It was Lily who inspired Farm Aid to call Kingsolver back in 2005 when we were putting together our own book to celebrate Farm Aid’s 20th anniversary. We excerpted Kingsolver’s essay, “Lily’s Chickens,” a sweet tale of the joys of raising chickens and eggs and the importance of kids knowing from where their food comes. In fact, Kingsolver and her family had just begun this project at that time and her assistant told me that the next book would have to do with the kind of work Farm Aid does, but she couldn’t tell me more than that. Two years later, Animal, Vegetable, Mineral was worth waiting for. This book is to be savored, devoured, gone back to again and again, its pages stained with dirt, tomato sauce, and possibly chicken feathers!
Michael Pollan is known for his ability to write about difficult concepts like our national farm policy in a way that makes it accessible to all. Barbara Kingsolver takes it to the next level, writing about our farm policy in the same way she wrote about the mountains of Appalachia in Prodigal Summer and rivers of man-eating ants in The Poisonwood Bible. Reading this book as a person working and writing on these issues, I just kept thinking, “Why can’t I say it so eloquently?” Kingsolver cooks concepts down to an easily-digestible and palatable nugget, while avoiding any sort of looking down her nose or preachy my-values-are-better-than-your-values talk. Her argument for eating natural, pasture-based, humanely-raised animals is the best I’ve seen for not becoming a vegetarian. Her description of August and the 300-plus pounds of tomatoes she and her family harvested and canned, froze, cooked, and dried will make you wish it was summer and you could stand over a steaming pot in a hot kitchen for hours on end.
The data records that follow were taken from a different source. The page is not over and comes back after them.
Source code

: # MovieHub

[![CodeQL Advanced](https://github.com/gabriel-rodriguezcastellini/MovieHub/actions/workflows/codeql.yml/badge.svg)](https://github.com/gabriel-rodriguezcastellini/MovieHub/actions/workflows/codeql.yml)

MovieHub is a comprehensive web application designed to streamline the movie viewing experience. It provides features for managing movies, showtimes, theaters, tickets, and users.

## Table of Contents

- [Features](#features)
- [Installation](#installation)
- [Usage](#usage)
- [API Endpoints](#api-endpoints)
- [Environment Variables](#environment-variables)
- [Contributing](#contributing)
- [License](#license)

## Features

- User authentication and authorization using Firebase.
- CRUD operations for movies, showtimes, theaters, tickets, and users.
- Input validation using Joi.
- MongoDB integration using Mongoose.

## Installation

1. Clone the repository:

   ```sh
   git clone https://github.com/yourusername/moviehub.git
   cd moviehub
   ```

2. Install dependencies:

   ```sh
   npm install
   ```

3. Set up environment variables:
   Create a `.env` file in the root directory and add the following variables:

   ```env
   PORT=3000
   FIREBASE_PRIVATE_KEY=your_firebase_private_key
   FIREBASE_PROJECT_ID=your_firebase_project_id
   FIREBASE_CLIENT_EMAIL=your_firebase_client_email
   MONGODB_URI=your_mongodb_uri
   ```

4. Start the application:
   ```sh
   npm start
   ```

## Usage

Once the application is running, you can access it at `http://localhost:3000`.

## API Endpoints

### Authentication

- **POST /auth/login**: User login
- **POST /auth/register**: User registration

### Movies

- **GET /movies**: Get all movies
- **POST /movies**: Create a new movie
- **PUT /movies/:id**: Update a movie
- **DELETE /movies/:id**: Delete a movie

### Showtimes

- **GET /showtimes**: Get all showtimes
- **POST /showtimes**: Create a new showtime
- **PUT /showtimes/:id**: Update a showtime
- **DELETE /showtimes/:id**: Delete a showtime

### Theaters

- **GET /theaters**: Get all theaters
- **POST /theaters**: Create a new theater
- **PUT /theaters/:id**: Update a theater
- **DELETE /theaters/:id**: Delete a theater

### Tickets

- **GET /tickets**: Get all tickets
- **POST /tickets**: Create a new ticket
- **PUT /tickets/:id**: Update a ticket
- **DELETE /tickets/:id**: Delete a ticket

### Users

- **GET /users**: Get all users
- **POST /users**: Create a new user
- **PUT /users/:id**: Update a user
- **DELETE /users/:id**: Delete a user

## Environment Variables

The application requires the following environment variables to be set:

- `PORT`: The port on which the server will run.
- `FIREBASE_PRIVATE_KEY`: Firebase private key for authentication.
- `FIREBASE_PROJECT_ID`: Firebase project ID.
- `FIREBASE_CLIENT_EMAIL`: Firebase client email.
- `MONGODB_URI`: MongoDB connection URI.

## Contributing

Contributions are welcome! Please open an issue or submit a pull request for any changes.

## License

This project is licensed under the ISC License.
But last night, when Kingsolver did a reading here in Massachusetts, it was her description (and video!) of turkey sex that brought the house to laughing tears. The reading was sponsored by the Harvard Book Store, which donated 10% of the evening’s book sales to Farm Aid (and for which are extremely thankful), and made for a wonderful evening, with our growing season just beginning and farmers markets readying to open in the next few weeks. If you haven’t already, go to your local bookstore or library and get the book… It will make you rush out to hug your farmer (and buy everything he or she has in season!), make an acquaintance with a farmer, or become one yourself – no matter, the results are delicious!